This website is no longer maintained. Its content may be obsolete. Please visit http://home.cern for current CERN information.
One dream of CERN’s founders, to achieve European eminence in ‘big’ science, was realised in 1984, when Carlo Rubbia and Simon Van der Meer received the Nobel Prize in physics for “their decisive contributions to the large project which led to the discovery of the field particles W and Z, communicators of the weak interaction.” The project was a magnificently executed scheme to collide protons and antiprotons in the existing Super Proton Synchrotron. The experimental results confirmed the unification of weak and electromagnetic forces, the electroweak theory of the Standard Model.
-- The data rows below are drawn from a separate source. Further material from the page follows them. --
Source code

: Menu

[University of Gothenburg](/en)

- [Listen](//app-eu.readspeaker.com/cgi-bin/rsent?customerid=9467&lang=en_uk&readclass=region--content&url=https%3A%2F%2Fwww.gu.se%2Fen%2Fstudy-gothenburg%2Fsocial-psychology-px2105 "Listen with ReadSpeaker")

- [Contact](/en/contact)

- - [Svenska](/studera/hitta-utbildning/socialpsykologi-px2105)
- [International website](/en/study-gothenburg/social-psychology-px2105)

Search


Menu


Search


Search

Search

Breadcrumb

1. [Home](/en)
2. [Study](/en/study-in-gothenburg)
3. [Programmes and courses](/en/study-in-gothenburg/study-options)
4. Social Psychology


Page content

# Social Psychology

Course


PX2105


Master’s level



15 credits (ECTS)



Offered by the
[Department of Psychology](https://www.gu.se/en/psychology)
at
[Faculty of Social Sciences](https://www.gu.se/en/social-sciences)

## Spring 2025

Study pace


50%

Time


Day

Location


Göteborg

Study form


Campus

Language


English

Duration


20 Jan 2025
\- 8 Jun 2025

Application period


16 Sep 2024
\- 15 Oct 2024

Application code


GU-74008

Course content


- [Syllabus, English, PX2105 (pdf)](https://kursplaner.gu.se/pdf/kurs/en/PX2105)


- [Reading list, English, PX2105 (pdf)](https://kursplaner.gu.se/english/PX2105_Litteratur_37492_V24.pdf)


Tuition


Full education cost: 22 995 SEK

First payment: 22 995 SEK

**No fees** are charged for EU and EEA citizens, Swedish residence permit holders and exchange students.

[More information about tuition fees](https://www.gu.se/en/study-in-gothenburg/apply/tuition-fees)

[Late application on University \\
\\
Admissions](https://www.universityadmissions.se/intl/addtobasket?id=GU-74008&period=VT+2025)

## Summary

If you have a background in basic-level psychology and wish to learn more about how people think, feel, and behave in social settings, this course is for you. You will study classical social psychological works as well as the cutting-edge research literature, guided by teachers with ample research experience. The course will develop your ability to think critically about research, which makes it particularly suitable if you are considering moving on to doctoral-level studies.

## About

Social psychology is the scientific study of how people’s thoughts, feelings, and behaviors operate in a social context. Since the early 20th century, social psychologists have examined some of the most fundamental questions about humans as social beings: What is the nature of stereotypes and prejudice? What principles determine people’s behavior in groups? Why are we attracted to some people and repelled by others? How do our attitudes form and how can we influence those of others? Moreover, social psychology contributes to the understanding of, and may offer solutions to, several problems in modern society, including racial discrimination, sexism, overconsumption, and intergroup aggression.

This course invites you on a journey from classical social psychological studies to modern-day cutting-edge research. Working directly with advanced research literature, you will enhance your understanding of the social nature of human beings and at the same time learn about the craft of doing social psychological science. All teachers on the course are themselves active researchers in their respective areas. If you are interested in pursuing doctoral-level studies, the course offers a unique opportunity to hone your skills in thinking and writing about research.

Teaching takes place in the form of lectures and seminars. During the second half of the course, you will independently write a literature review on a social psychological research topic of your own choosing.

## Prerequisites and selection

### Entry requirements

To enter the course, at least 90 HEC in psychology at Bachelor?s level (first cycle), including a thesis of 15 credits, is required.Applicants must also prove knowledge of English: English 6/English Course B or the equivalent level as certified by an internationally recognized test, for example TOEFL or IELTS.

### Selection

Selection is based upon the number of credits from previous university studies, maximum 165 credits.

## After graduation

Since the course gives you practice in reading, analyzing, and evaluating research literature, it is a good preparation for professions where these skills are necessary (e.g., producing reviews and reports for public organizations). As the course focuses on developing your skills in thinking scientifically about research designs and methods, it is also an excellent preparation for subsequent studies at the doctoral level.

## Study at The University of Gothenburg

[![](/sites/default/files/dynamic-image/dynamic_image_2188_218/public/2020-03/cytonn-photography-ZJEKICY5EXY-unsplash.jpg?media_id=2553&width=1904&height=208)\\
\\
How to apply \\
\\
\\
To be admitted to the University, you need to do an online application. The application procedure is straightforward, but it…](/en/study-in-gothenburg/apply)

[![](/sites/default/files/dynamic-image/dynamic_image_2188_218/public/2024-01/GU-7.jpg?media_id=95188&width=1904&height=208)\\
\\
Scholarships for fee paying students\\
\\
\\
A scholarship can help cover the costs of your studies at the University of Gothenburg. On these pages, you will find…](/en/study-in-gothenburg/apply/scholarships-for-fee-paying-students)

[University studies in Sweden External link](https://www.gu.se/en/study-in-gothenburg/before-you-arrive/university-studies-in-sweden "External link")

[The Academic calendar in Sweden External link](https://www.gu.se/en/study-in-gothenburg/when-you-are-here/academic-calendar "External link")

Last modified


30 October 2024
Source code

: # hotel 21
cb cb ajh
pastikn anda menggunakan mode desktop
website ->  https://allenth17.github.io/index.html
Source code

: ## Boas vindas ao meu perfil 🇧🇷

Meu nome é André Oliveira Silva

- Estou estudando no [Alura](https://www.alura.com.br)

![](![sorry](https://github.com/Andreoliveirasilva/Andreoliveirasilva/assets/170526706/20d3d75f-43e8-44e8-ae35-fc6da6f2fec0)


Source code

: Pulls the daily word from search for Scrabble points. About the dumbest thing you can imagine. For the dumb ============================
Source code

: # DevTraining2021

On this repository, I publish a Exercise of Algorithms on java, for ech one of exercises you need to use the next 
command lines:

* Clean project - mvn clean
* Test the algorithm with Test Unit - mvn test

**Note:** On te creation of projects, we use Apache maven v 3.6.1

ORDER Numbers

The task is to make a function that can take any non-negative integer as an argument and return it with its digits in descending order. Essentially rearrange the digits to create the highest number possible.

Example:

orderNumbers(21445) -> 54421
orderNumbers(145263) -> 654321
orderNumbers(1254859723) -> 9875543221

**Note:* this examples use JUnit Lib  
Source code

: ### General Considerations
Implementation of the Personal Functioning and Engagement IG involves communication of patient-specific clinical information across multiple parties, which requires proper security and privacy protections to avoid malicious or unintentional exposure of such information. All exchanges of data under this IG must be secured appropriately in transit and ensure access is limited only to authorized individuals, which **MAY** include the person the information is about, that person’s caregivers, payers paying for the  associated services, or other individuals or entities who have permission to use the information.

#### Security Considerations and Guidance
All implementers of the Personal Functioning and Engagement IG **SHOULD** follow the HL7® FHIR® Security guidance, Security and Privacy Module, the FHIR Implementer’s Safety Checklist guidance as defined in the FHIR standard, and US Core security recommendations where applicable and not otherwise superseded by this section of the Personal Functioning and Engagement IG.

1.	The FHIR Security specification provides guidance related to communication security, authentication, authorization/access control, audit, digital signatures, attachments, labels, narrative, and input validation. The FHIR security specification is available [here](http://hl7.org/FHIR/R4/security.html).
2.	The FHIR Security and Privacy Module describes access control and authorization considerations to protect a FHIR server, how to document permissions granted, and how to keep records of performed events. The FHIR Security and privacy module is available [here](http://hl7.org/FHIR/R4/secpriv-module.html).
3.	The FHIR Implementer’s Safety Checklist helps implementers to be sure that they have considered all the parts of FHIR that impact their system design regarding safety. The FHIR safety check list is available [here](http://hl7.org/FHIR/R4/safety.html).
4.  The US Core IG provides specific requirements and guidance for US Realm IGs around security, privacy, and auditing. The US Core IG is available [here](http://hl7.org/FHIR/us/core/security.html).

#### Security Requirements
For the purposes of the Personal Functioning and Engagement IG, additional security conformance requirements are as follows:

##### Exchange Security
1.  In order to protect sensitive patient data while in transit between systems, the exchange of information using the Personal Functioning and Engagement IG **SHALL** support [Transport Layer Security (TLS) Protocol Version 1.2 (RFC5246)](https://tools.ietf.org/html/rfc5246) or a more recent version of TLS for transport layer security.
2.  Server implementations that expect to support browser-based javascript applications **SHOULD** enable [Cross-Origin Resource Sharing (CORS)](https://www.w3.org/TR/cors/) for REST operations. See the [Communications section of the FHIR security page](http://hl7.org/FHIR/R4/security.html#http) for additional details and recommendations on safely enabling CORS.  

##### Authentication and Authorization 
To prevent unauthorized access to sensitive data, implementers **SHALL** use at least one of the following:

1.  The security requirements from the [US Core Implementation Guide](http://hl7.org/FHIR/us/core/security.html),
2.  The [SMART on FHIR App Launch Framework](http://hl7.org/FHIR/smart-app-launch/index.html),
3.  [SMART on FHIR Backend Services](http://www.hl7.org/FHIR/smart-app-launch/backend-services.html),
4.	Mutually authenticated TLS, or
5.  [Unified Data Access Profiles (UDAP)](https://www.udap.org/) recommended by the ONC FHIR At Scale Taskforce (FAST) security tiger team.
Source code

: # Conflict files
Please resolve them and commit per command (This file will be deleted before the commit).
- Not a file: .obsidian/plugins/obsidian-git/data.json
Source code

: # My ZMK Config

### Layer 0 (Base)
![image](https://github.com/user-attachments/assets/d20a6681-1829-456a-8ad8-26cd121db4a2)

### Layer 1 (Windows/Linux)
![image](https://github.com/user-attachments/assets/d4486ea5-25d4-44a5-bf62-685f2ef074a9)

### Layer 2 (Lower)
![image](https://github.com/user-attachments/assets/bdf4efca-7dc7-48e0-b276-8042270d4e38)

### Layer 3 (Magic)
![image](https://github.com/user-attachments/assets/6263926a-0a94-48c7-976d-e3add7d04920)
Less than a decade later, Georges Charpak, a CERN physicist since 1959, received the 1992 physics Nobel for “his invention and development of particle detectors, in particular the multiwire proportional chamber, a breakthrough in the technique for exploring the innermost parts of matter.” Charpak’s multiwire proportional chamber, invented in 1968, and his subsequent developments launched the era of fully electronic particle detection. Charpak’s detectors are also used for biological research and could eventually replace photographic recording in applied radio-biology. The increased recording speeds translate into faster scanning and lower body doses in medical diagnostic tools based on radiation or particle beams.
The Laboratory not only attracts Nobel Prizes but also Nobel Laureates. Indeed the first Director-General, Felix Bloch, was awarded the 1952 Nobel prize with Edward Mills Purcell, “for their development of new methods for nuclear magnetic precision measurements and discoveries in connection therewith.”
The 1976 physics Prize was awarded to the Large Electron–Positron Collider (LEP) experiment L3 spokesman Sam Ting, with Burt Richter, “for their pioneering work in the discovery of a heavy elementary particle of a new kind.” Discovered in 1974, the particle called J/ψ is a charm quark-antiquark composite.
In 1988, Jack Steinberger, a CERN physicist since the late 1960s and head of the LEP ALEPH experiment at the time, was awarded the physics Prize with Leon Lederman and Mel Schwartz, “for the neutrino beam method and the demonstration of the doublet structure of the leptons through the discovery of the muon neutrino.” The discovery, made in 1962 at the US Brookhaven National Laboratory, showed that there was more than one type of neutrino.